### SUPPLIED DATA

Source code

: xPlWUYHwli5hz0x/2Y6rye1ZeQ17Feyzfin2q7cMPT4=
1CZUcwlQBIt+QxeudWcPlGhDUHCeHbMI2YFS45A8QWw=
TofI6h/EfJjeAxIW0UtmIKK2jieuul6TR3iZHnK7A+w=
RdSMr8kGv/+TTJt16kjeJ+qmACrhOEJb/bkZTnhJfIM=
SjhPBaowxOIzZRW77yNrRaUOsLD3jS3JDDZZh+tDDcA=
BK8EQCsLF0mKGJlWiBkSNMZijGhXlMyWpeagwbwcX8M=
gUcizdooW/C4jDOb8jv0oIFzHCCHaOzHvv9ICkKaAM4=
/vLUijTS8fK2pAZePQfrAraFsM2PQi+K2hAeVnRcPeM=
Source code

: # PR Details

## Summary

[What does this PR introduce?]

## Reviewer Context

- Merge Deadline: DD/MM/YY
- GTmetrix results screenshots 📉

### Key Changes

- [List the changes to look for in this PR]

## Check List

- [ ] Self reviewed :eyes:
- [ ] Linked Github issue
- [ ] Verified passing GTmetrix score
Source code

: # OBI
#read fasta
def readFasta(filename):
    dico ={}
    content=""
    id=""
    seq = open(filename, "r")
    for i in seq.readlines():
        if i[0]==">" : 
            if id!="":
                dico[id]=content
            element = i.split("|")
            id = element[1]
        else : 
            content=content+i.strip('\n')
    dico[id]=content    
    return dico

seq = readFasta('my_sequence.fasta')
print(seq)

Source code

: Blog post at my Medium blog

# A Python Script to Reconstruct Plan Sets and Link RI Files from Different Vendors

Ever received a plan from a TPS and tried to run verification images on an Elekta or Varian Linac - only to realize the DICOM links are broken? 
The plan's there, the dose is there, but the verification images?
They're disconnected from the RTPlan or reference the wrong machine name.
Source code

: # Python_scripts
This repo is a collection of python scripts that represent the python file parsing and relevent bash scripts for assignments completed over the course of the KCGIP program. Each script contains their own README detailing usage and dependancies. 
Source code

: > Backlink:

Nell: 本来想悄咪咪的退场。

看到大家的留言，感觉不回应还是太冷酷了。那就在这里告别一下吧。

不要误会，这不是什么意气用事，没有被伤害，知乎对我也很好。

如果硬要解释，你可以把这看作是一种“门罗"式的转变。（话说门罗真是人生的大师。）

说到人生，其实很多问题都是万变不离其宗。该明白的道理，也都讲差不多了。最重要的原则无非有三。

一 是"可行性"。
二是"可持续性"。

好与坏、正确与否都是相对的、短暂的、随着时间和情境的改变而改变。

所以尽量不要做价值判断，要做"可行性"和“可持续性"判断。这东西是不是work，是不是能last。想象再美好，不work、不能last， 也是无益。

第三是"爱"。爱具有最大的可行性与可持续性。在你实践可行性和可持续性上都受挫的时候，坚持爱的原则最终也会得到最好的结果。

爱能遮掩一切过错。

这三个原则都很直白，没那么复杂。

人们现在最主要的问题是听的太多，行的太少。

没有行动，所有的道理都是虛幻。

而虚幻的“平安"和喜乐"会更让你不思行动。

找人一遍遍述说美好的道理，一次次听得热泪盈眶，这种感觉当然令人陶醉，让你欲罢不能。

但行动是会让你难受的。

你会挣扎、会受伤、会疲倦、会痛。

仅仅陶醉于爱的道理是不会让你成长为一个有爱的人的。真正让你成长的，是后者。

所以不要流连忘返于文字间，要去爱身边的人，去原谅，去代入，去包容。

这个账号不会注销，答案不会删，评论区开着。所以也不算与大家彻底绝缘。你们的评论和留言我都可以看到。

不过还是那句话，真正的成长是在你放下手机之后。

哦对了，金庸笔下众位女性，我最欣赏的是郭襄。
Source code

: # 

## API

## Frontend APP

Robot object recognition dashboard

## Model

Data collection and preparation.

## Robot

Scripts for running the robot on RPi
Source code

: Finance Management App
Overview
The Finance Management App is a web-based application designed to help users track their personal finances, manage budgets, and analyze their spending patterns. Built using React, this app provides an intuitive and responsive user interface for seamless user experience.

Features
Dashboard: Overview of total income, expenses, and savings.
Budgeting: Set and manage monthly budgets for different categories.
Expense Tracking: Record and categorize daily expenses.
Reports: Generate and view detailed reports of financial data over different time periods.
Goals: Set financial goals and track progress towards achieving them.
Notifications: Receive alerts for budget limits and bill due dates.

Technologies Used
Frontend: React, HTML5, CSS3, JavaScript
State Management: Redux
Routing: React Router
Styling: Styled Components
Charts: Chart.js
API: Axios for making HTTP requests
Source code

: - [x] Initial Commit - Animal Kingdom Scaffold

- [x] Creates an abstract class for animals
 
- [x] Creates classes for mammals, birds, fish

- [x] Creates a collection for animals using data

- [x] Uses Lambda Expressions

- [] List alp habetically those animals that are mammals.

### PROBLEM DESCRIPTION
Hand back the whole listing, exactly as it is.

### SOLUTION
Source code

: xPlWUYHwli5hz0x/2Y6rye1ZeQ17Feyzfin2q7cMPT4=
1CZUcwlQBIt+QxeudWcPlGhDUHCeHbMI2YFS45A8QWw=
TofI6h/EfJjeAxIW0UtmIKK2jieuul6TR3iZHnK7A+w=
RdSMr8kGv/+TTJt16kjeJ+qmACrhOEJb/bkZTnhJfIM=
SjhPBaowxOIzZRW77yNrRaUOsLD3jS3JDDZZh+tDDcA=
BK8EQCsLF0mKGJlWiBkSNMZijGhXlMyWpeagwbwcX8M=
gUcizdooW/C4jDOb8jv0oIFzHCCHaOzHvv9ICkKaAM4=
/vLUijTS8fK2pAZePQfrAraFsM2PQi+K2hAeVnRcPeM=
Source code

: # PR Details

## Summary

[What does this PR introduce?]

## Reviewer Context

- Merge Deadline: DD/MM/YY
- GTmetrix results screenshots 📉

### Key Changes

- [List the changes to look for in this PR]

## Check List

- [ ] Self reviewed :eyes:
- [ ] Linked Github issue
- [ ] Verified passing GTmetrix score
Source code

: # OBI
#read fasta
def readFasta(filename):
    dico ={}
    content=""
    id=""
    seq = open(filename, "r")
    for i in seq.readlines():
        if i[0]==">" : 
            if id!="":
                dico[id]=content
            element = i.split("|")
            id = element[1]
        else : 
            content=content+i.strip('\n')
    dico[id]=content    
    return dico

seq = readFasta('my_sequence.fasta')
print(seq)

Source code

: Blog post at my Medium blog

# A Python Script to Reconstruct Plan Sets and Link RI Files from Different Vendors

Ever received a plan from a TPS and tried to run verification images on an Elekta or Varian Linac - only to realize the DICOM links are broken? 
The plan's there, the dose is there, but the verification images?
They're disconnected from the RTPlan or reference the wrong machine name.
Source code

: # Python_scripts
This repo is a collection of python scripts that represent the python file parsing and relevent bash scripts for assignments completed over the course of the KCGIP program. Each script contains their own README detailing usage and dependancies. 
Source code

: > Backlink:

Nell: 本来想悄咪咪的退场。

看到大家的留言，感觉不回应还是太冷酷了。那就在这里告别一下吧。

不要误会，这不是什么意气用事，没有被伤害，知乎对我也很好。

如果硬要解释，你可以把这看作是一种“门罗"式的转变。（话说门罗真是人生的大师。）

说到人生，其实很多问题都是万变不离其宗。该明白的道理，也都讲差不多了。最重要的原则无非有三。

一 是"可行性"。
二是"可持续性"。

好与坏、正确与否都是相对的、短暂的、随着时间和情境的改变而改变。

所以尽量不要做价值判断，要做"可行性"和“可持续性"判断。这东西是不是work，是不是能last。想象再美好，不work、不能last， 也是无益。

第三是"爱"。爱具有最大的可行性与可持续性。在你实践可行性和可持续性上都受挫的时候，坚持爱的原则最终也会得到最好的结果。

爱能遮掩一切过错。

这三个原则都很直白，没那么复杂。

人们现在最主要的问题是听的太多，行的太少。

没有行动，所有的道理都是虛幻。

而虚幻的“平安"和喜乐"会更让你不思行动。

找人一遍遍述说美好的道理，一次次听得热泪盈眶，这种感觉当然令人陶醉，让你欲罢不能。

但行动是会让你难受的。

你会挣扎、会受伤、会疲倦、会痛。

仅仅陶醉于爱的道理是不会让你成长为一个有爱的人的。真正让你成长的，是后者。

所以不要流连忘返于文字间，要去爱身边的人，去原谅，去代入，去包容。

这个账号不会注销，答案不会删，评论区开着。所以也不算与大家彻底绝缘。你们的评论和留言我都可以看到。

不过还是那句话，真正的成长是在你放下手机之后。

哦对了，金庸笔下众位女性，我最欣赏的是郭襄。
Source code

: # 

## API

## Frontend APP

Robot object recognition dashboard

## Model

Data collection and preparation.

## Robot

Scripts for running the robot on RPi
Source code

: Finance Management App
Overview
The Finance Management App is a web-based application designed to help users track their personal finances, manage budgets, and analyze their spending patterns. Built using React, this app provides an intuitive and responsive user interface for seamless user experience.

Features
Dashboard: Overview of total income, expenses, and savings.
Budgeting: Set and manage monthly budgets for different categories.
Expense Tracking: Record and categorize daily expenses.
Reports: Generate and view detailed reports of financial data over different time periods.
Goals: Set financial goals and track progress towards achieving them.
Notifications: Receive alerts for budget limits and bill due dates.

Technologies Used
Frontend: React, HTML5, CSS3, JavaScript
State Management: Redux
Routing: React Router
Styling: Styled Components
Charts: Chart.js
API: Axios for making HTTP requests
Source code

: - [x] Initial Commit - Animal Kingdom Scaffold

- [x] Creates an abstract class for animals
 
- [x] Creates classes for mammals, birds, fish

- [x] Creates a collection for animals using data

- [x] Uses Lambda Expressions

- [] List alp habetically those animals that are mammals.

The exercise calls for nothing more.